Francis ❤️ Gulotta Profile picture
Building Teams at @shopify, https://t.co/mPz5LyQJ9Y, @nodebots, @recursecenter. I write about IoT, Robots & the Internet I wish we had. Previously @Justworkshr

Aug 17, 2019, 27 tweets

Starting my hunt for serial equipment in Seattle. I only have two places on my list so far. Goodwill and RePC

Goodwill is a bust but they did have some neat stuff

I called RePC Seattle and they said “our other location has the old stuff” promising 🤞

“We have a bin of them, 99c and up” RePC Tukwila

🙌

REPC was amazing! Let’s start with my childhood computer. It’s an IBM 8086. My mother swapped the floppy drive for a 4mb hd and upgraded it to an 8088.

RE PC is a computer recycling store that uses their incredible wealth of parts and space to do the appropriate things. Also they print signs.

At the entrance they had a few teletypes which were fantastic to look at. (Not pictured here a 40mb drive larger than most desktops I’ve ever owned)

This horrible photo of a nonplussed child has 1/3rd of the inventory pictured.

He was more excited by the gamepads

And the electric typewriters

So I went searching for serial mice. DAT drives anyone?

If only I had a warehouse of my own... Fun story, a fancy Manhattan loft has a permanent oscilloscope I salvaged with help from @TVCOG from GE(?) that nobody could move when we left

Hahaha if only you knew kid

Pay dirt

So I had a few options. My goal is to make a serial mouse driver. From my blog post researching the protocols I know there were at least two versions of the mouse protocol. Microsoft’s 2 button and Logitech’s 3 button.

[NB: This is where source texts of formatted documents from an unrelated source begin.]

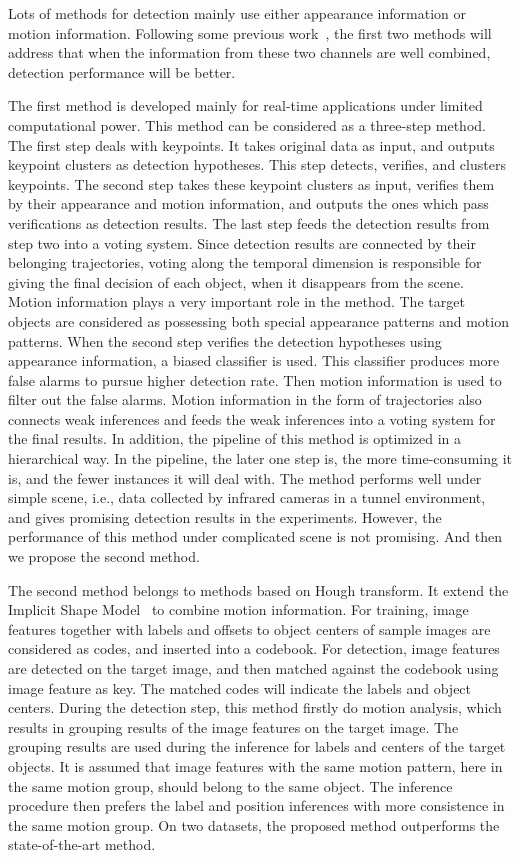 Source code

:   Lots of methods for detection mainly use either appearance information or motion information. Following some previous work~\citep{pvm},  the first two methods will address that when the information from these two channels are well combined, detection performance will be better.


 The first method is developed mainly for real-time applications under limited computational power.  This method can be considered as a three-step method. The first step deals with keypoints. It
takes original data as input, and outputs keypoint clusters as detection hypotheses. This step detects, verifies, and clusters keypoints. The second
step takes these keypoint clusters as input, verifies them by their appearance and motion
information, and outputs the ones which pass verifications as detection results. The last step feeds the detection results from step two into a voting system. Since detection results are connected by their belonging trajectories, voting along the temporal dimension is responsible for giving the final decision of  each object,  when it disappears from the scene.   Motion information plays a very important role in the method. The target objects are considered as possessing both special appearance patterns and motion patterns. When the second step verifies the detection hypotheses using appearance information, a biased classifier is used. This classifier produces more false alarms to pursue higher detection rate. Then motion information is used to filter out the false alarms. Motion information in the form of trajectories also connects weak inferences and feeds the weak inferences into a voting system for the final results. In addition, the pipeline of this method is optimized in a hierarchical way. In the pipeline, the later one step is, the more time-consuming it is, and the fewer instances it will deal with. The method performs well under simple scene, i.e., data collected by infrared cameras in a tunnel environment, and gives promising detection results in the experiments. However, the performance of this method under complicated scene is not promising. And then we propose the second method.

The second method belongs to methods based on Hough transform. It extend the Implicit Shape Model~\citep{lb1} to combine motion information. For training, image features together with labels and offsets to object centers of sample images are considered as codes, and inserted into a codebook. For detection, image features are detected on the target image, and then matched against the codebook using image feature as key. The matched codes will indicate the labels and object centers. During the detection step, this method firstly do motion analysis, which results in grouping results of the image features on the target image. The grouping results are used during the inference for labels and centers of the target objects. It is assumed that image features with the same motion pattern, here in the same motion group, should belong to the same object. The inference procedure then prefers the label and position inferences with more consistence in the same motion group. On two datasets, the proposed method outperforms the state-of-the-art method.

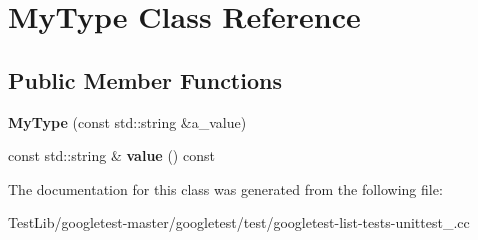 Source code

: \hypertarget{classMyType}{}\section{My\+Type Class Reference}
\label{classMyType}
\subsection*{Public Member Functions}
\begin{DoxyCompactItemize}
\item 
\mbox{\label{classMyType_a74d6f29a06e298321a6e5f0b91b020e7}} 
{\bfseries My\+Type} (const std\+::string \&a\+\_\+value)
\item 
\mbox{\label{classMyType_a04eaace57f0ecd8ee8898defbdee31b4}} 
const std\+::string \& {\bfseries value} () const
\end{DoxyCompactItemize}


The documentation for this class was generated from the following file\+:\begin{DoxyCompactItemize}
\item 
Test\+Lib/googletest-\/master/googletest/test/googletest-\/list-\/tests-\/unittest\+\_\+.\+cc\end{DoxyCompactItemize}
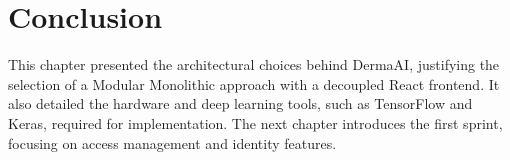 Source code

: \section{Conclusion}
This chapter presented the architectural choices behind DermaAI, justifying the selection of a Modular Monolithic approach with a decoupled React frontend. It also detailed the hardware and deep learning tools, such as TensorFlow and Keras, required for implementation. The next chapter introduces the first sprint, focusing on access management and identity features.

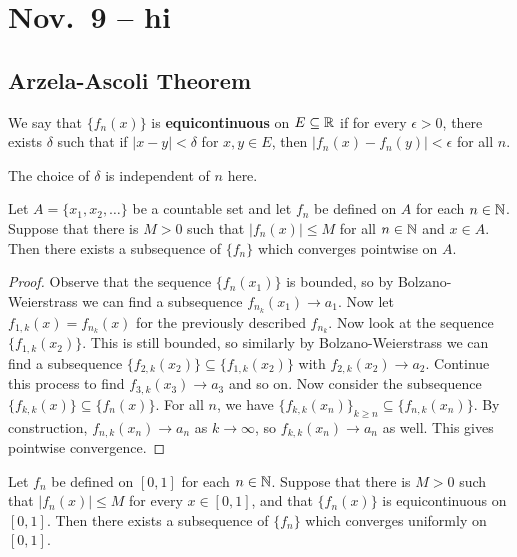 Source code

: \chapter{Nov.~9 -- hi}

\section{Arzela-Ascoli Theorem}

\begin{definition}
  We say that $\{f_n(x)\}$ is \textbf{equicontinuous}
  on $E \subseteq \mathbb{R}$ if for every $\epsilon > 0$,
  there exists $\delta$ such that if
  $|x - y| < \delta$ for $x, y \in E$, then
  $|f_n(x) - f_n(y)| < \epsilon$ for all $n$.
\end{definition}

\begin{remark}
  The choice of $\delta$ is independent of $n$ here.
\end{remark}

\begin{lemma}
  \label{lem:pointwise-subsequence}
  Let $A = \{x_1, x_2, \dots\}$ be a countable set and
  let $f_n$ be defined on $A$ for each $n \in \mathbb{N}$.
  Suppose that there is $M > 0$ such that
  $|f_n(x)| \le M$ for all $n \in \mathbb{N}$ and $x \in A$.
  Then there exists a subsequence of $\{f_n\}$ which
  converges pointwise on $A$.
\end{lemma}

\begin{proof}
  Observe that the sequence $\{f_n(x_1)\}$ is bounded,
  so by Bolzano-Weierstrass we can find a subsequence
  $f_{n_k}(x_1) \to a_1$. Now let
  $f_{1, k}(x) = f_{n_k}(x)$ for the previously
  described $f_{n_k}$. Now look at the sequence
  $\{f_{1, k}(x_2)\}$. This is still bounded, so similarly
  by Bolzano-Weierstrass we can find a subsequence
  $\{f_{2, k}(x_2)\} \subseteq \{f_{1, k}(x_2)\}$
  with $f_{2, k}(x_2) \to a_2$. Continue this process
  to find $f_{3, k}(x_3) \to a_3$ and so on.
  Now consider the subsequence
  $\{f_{k, k}(x)\} \subseteq \{f_n(x)\}$. For all
  $n$, we have
  $\{f_{k, k}(x_n)\}_{k \ge n} \subseteq \{f_{n, k}(x_n)\}$.
  By construction, $f_{n, k}(x_n) \to a_n$ as $k \to \infty$,
  so $f_{k, k}(x_n) \to a_n$ as well. This gives
  pointwise convergence.
\end{proof}

\begin{theorem}
  Let $f_n$ be defined on $[0, 1]$ for each $n \in \mathbb{N}$.
  Suppose that there is $M > 0$ such that
  $|f_n(x)| \le M$ for every $x \in [0, 1]$,
  and that $\{f_n(x)\}$ is equicontinuous on $[0, 1]$.
  Then there exists a subsequence of $\{f_n\}$ which
  converges uniformly on $[0, 1]$.
\end{theorem}

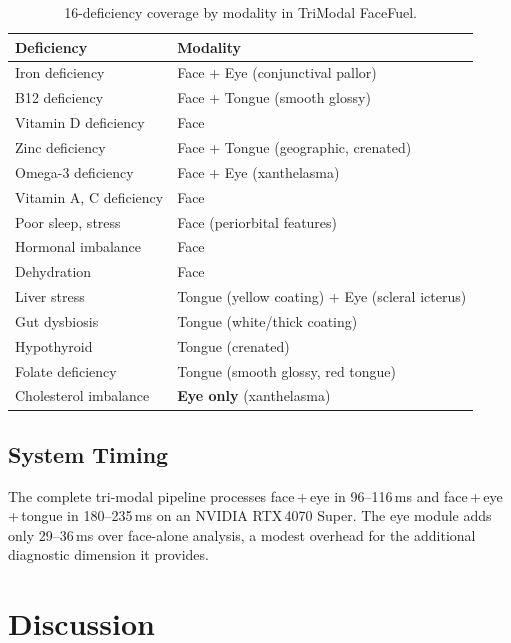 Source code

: \documentclass[journal]{IEEEtran}
\begin{document}
\begin{table}[h]
\centering
\caption{16-deficiency coverage by modality in TriModal FaceFuel.}
\label{tab:coverage}
\begin{tabular}{ll}
\toprule
\textbf{Deficiency} & \textbf{Modality} \\
\midrule
Iron deficiency          & Face + Eye (conjunctival pallor) \\
B12 deficiency           & Face + Tongue (smooth glossy) \\
Vitamin D deficiency     & Face \\
Zinc deficiency          & Face + Tongue (geographic, crenated) \\
Omega-3 deficiency       & Face + Eye (xanthelasma) \\
Vitamin A, C deficiency  & Face \\
Poor sleep, stress       & Face (periorbital features) \\
Hormonal imbalance       & Face \\
Dehydration              & Face \\
Liver stress             & Tongue (yellow coating) + Eye (scleral icterus) \\
Gut dysbiosis            & Tongue (white/thick coating) \\
Hypothyroid              & Tongue (crenated) \\
Folate deficiency        & Tongue (smooth glossy, red tongue) \\
Cholesterol imbalance    & \textbf{Eye only} (xanthelasma) \\
\bottomrule
\end{tabular}
\end{table}

\subsection{System Timing}

The complete tri-modal pipeline processes face\,+\,eye in 96--116\,ms
and face\,+\,eye\,+\,tongue in 180--235\,ms on an NVIDIA RTX\,4070
Super. The eye module adds only 29--36\,ms over face-alone analysis,
a modest overhead for the additional diagnostic dimension it provides.

\section{Discussion}
\label{sec:discussion}
\end{document}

Honorable mention was the trackball my mother got to fight Carpal tunnel. Also because it looked cool. This was a two button mouse with one button. I *almost* bought it but it’s too big for my suitcase.

It was a tough call though. “What are you going to do with it?” My wife asked.

I ended up with the knockoff Logitech and the ms mouse.

I also snagged a serial barcode scanner because, why not? I really hope it goes *beep*

I don’t actually have a 9 pin serialport to USB adapter with me on this trip. I do have a bunch of serial UART to USB adapters for 5v serial. Most of them only have RX and TX (which is fine for the mouse) but all this equipment runs on 12 volts! These days 3.3v is standard.

(It's really cool how 3.3v and 5v devices usually work together allaboutcircuits.com/textbook/digit… except for some things like the raspberry pi where it dies at 5v, that's not fun)

The blog post I wrote analyzing a 22 year old page someone made about the then aging serial mouse protocols can be found here roborooter.com/post/serial-mi…

I get my DE-9 to usb-c converter Thursday just in time for the plane. 🤞🤞🤞

I really like this ascii diagram. The useless second byte is all about synchronizing packets. The useless first byte is anybodies guess.

Other things I couldn't buy because of travel.

1) A "till display" from a cash register that shows you in 7-Segment glory how much money you owe
2) A Flux capacitor (they had huge capacitors)
3) A 102 key break spring keyboard
4) A huge joystick with lots of buttons
5) An Atari

*Bits* not *Bytes* in that ascii art thing

And lest you think I drag my son to things he hates, we bought him that mini keyboard too.

That "lets ignore the first bit" of the mouse update packet bothers me a lot. The best I can fathom is that some other widely used device (keyboard, printer, monitor?) used the first bit and this was a easy way to identify devices or ignore bad input.